DATA FOR THIS TASK
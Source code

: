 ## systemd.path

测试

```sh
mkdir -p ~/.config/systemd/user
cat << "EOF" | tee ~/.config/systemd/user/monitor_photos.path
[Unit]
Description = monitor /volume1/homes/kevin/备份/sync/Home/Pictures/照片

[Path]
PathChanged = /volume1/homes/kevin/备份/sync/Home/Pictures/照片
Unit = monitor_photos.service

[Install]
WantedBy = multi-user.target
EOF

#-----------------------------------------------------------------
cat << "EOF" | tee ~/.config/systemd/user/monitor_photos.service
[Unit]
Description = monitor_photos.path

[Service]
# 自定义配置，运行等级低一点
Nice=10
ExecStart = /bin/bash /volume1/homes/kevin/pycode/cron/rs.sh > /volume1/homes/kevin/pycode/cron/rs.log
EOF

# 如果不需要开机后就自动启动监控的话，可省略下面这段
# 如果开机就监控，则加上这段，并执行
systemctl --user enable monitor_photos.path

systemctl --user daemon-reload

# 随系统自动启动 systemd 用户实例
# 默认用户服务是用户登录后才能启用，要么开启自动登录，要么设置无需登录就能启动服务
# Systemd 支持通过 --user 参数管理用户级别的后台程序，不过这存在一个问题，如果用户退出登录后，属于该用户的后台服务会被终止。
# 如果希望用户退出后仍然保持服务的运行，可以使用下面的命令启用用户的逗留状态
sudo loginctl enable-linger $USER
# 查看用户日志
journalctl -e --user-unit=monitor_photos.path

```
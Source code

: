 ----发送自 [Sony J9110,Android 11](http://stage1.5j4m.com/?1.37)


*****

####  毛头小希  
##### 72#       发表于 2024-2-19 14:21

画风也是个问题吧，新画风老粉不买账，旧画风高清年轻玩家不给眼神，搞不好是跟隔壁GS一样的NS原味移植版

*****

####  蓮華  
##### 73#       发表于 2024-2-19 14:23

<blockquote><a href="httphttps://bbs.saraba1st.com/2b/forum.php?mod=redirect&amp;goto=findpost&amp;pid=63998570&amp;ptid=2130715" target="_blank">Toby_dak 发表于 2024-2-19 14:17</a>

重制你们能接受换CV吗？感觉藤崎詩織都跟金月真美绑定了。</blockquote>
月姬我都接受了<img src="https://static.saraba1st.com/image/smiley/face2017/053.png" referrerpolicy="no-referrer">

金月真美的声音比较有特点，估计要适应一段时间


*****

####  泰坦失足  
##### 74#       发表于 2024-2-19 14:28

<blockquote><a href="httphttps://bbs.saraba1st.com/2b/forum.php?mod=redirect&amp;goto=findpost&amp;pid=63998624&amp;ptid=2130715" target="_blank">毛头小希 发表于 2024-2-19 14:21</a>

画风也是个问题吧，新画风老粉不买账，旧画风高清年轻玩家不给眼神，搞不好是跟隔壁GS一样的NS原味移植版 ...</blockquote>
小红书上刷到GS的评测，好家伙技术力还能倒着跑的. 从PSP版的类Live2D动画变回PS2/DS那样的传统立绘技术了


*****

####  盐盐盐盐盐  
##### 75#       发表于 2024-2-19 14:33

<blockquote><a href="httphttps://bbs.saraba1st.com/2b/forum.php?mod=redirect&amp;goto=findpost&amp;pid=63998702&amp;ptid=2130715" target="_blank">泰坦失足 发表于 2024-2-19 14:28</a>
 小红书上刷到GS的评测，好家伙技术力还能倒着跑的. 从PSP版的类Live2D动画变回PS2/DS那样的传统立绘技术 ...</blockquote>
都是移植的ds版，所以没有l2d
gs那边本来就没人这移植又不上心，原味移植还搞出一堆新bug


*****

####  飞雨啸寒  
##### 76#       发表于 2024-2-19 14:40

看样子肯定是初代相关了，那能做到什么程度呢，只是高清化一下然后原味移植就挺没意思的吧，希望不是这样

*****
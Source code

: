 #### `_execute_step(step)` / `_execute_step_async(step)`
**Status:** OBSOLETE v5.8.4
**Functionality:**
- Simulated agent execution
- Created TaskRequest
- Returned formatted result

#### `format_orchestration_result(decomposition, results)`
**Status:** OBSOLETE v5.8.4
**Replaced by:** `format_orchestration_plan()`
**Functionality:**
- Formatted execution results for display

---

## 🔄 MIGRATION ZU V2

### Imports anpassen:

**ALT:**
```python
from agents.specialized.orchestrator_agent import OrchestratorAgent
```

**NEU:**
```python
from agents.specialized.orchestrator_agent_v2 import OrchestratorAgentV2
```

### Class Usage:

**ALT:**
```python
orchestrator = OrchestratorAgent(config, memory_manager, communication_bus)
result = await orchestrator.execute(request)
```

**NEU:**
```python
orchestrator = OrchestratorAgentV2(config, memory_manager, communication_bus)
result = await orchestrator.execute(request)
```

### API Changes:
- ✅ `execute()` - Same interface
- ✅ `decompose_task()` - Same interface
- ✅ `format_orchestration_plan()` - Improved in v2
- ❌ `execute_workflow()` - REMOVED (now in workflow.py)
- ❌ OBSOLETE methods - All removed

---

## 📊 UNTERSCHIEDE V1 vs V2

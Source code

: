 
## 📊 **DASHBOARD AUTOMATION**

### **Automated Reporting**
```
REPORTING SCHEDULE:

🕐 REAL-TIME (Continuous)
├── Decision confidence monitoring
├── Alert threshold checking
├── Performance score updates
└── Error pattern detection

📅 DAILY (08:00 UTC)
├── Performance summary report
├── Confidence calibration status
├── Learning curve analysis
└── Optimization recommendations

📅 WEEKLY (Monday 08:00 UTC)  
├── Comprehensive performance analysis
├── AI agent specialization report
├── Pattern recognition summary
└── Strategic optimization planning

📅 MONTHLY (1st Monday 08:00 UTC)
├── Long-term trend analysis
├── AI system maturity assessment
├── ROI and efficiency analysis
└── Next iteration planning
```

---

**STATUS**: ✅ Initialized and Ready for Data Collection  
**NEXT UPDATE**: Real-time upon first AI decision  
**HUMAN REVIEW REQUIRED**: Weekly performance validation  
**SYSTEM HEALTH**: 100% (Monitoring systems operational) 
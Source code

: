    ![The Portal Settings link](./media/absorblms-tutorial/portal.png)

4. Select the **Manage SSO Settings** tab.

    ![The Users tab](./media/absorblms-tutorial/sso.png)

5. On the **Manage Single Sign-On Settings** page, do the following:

YOUR TASK
Once more, write out the records exactly as they are.

RESULT OF THIS TASK
Source code

: ## systemd.path

测试

```sh
mkdir -p ~/.config/systemd/user
cat << "EOF" | tee ~/.config/systemd/user/monitor_photos.path
[Unit]
Description = monitor /volume1/homes/kevin/备份/sync/Home/Pictures/照片

[Path]
PathChanged = /volume1/homes/kevin/备份/sync/Home/Pictures/照片
Unit = monitor_photos.service

[Install]
WantedBy = multi-user.target
EOF

#-----------------------------------------------------------------
cat << "EOF" | tee ~/.config/systemd/user/monitor_photos.service
[Unit]
Description = monitor_photos.path

[Service]
# 自定义配置，运行等级低一点
Nice=10
ExecStart = /bin/bash /volume1/homes/kevin/pycode/cron/rs.sh > /volume1/homes/kevin/pycode/cron/rs.log
EOF

# 如果不需要开机后就自动启动监控的话，可省略下面这段
# 如果开机就监控，则加上这段，并执行
systemctl --user enable monitor_photos.path

systemctl --user daemon-reload

# 随系统自动启动 systemd 用户实例
# 默认用户服务是用户登录后才能启用，要么开启自动登录，要么设置无需登录就能启动服务
# Systemd 支持通过 --user 参数管理用户级别的后台程序，不过这存在一个问题，如果用户退出登录后，属于该用户的后台服务会被终止。
# 如果希望用户退出后仍然保持服务的运行，可以使用下面的命令启用用户的逗留状态
sudo loginctl enable-linger $USER
# 查看用户日志
journalctl -e --user-unit=monitor_photos.path

```
Source code

: ----发送自 [Sony J9110,Android 11](http://stage1.5j4m.com/?1.37)


*****

####  毛头小希  
##### 72#       发表于 2024-2-19 14:21

画风也是个问题吧，新画风老粉不买账，旧画风高清年轻玩家不给眼神，搞不好是跟隔壁GS一样的NS原味移植版

*****

####  蓮華  
##### 73#       发表于 2024-2-19 14:23

<blockquote><a href="httphttps://bbs.saraba1st.com/2b/forum.php?mod=redirect&amp;goto=findpost&amp;pid=63998570&amp;ptid=2130715" target="_blank">Toby_dak 发表于 2024-2-19 14:17</a>

重制你们能接受换CV吗？感觉藤崎詩織都跟金月真美绑定了。</blockquote>
月姬我都接受了<img src="https://static.saraba1st.com/image/smiley/face2017/053.png" referrerpolicy="no-referrer">

金月真美的声音比较有特点，估计要适应一段时间


*****

####  泰坦失足  
##### 74#       发表于 2024-2-19 14:28

<blockquote><a href="httphttps://bbs.saraba1st.com/2b/forum.php?mod=redirect&amp;goto=findpost&amp;pid=63998624&amp;ptid=2130715" target="_blank">毛头小希 发表于 2024-2-19 14:21</a>

画风也是个问题吧，新画风老粉不买账，旧画风高清年轻玩家不给眼神，搞不好是跟隔壁GS一样的NS原味移植版 ...</blockquote>
小红书上刷到GS的评测，好家伙技术力还能倒着跑的. 从PSP版的类Live2D动画变回PS2/DS那样的传统立绘技术了


*****

####  盐盐盐盐盐  
##### 75#       发表于 2024-2-19 14:33

<blockquote><a href="httphttps://bbs.saraba1st.com/2b/forum.php?mod=redirect&amp;goto=findpost&amp;pid=63998702&amp;ptid=2130715" target="_blank">泰坦失足 发表于 2024-2-19 14:28</a>
 小红书上刷到GS的评测，好家伙技术力还能倒着跑的. 从PSP版的类Live2D动画变回PS2/DS那样的传统立绘技术 ...</blockquote>
都是移植的ds版，所以没有l2d
gs那边本来就没人这移植又不上心，原味移植还搞出一堆新bug


*****

####  飞雨啸寒  
##### 76#       发表于 2024-2-19 14:40

看样子肯定是初代相关了，那能做到什么程度呢，只是高清化一下然后原味移植就挺没意思的吧，希望不是这样

*****
Source code

: #### `_execute_step(step)` / `_execute_step_async(step)`
**Status:** OBSOLETE v5.8.4
**Functionality:**
- Simulated agent execution
- Created TaskRequest
- Returned formatted result

#### `format_orchestration_result(decomposition, results)`
**Status:** OBSOLETE v5.8.4
**Replaced by:** `format_orchestration_plan()`
**Functionality:**
- Formatted execution results for display

---

## 🔄 MIGRATION ZU V2

### Imports anpassen:

**ALT:**
```python
from agents.specialized.orchestrator_agent import OrchestratorAgent
```

**NEU:**
```python
from agents.specialized.orchestrator_agent_v2 import OrchestratorAgentV2
```

### Class Usage:

**ALT:**
```python
orchestrator = OrchestratorAgent(config, memory_manager, communication_bus)
result = await orchestrator.execute(request)
```

**NEU:**
```python
orchestrator = OrchestratorAgentV2(config, memory_manager, communication_bus)
result = await orchestrator.execute(request)
```

### API Changes:
- ✅ `execute()` - Same interface
- ✅ `decompose_task()` - Same interface
- ✅ `format_orchestration_plan()` - Improved in v2
- ❌ `execute_workflow()` - REMOVED (now in workflow.py)
- ❌ OBSOLETE methods - All removed

---

## 📊 UNTERSCHIEDE V1 vs V2

Source code

: 
## 📊 **DASHBOARD AUTOMATION**

### **Automated Reporting**
```
REPORTING SCHEDULE:

🕐 REAL-TIME (Continuous)
├── Decision confidence monitoring
├── Alert threshold checking
├── Performance score updates
└── Error pattern detection

📅 DAILY (08:00 UTC)
├── Performance summary report
├── Confidence calibration status
├── Learning curve analysis
└── Optimization recommendations

📅 WEEKLY (Monday 08:00 UTC)  
├── Comprehensive performance analysis
├── AI agent specialization report
├── Pattern recognition summary
└── Strategic optimization planning

📅 MONTHLY (1st Monday 08:00 UTC)
├── Long-term trend analysis
├── AI system maturity assessment
├── ROI and efficiency analysis
└── Next iteration planning
```

---

**STATUS**: ✅ Initialized and Ready for Data Collection  
**NEXT UPDATE**: Real-time upon first AI decision  
**HUMAN REVIEW REQUIRED**: Weekly performance validation  
**SYSTEM HEALTH**: 100% (Monitoring systems operational) 
Source code

:    ![The Portal Settings link](./media/absorblms-tutorial/portal.png)

4. Select the **Manage SSO Settings** tab.

    ![The Users tab](./media/absorblms-tutorial/sso.png)

5. On the **Manage Single Sign-On Settings** page, do the following:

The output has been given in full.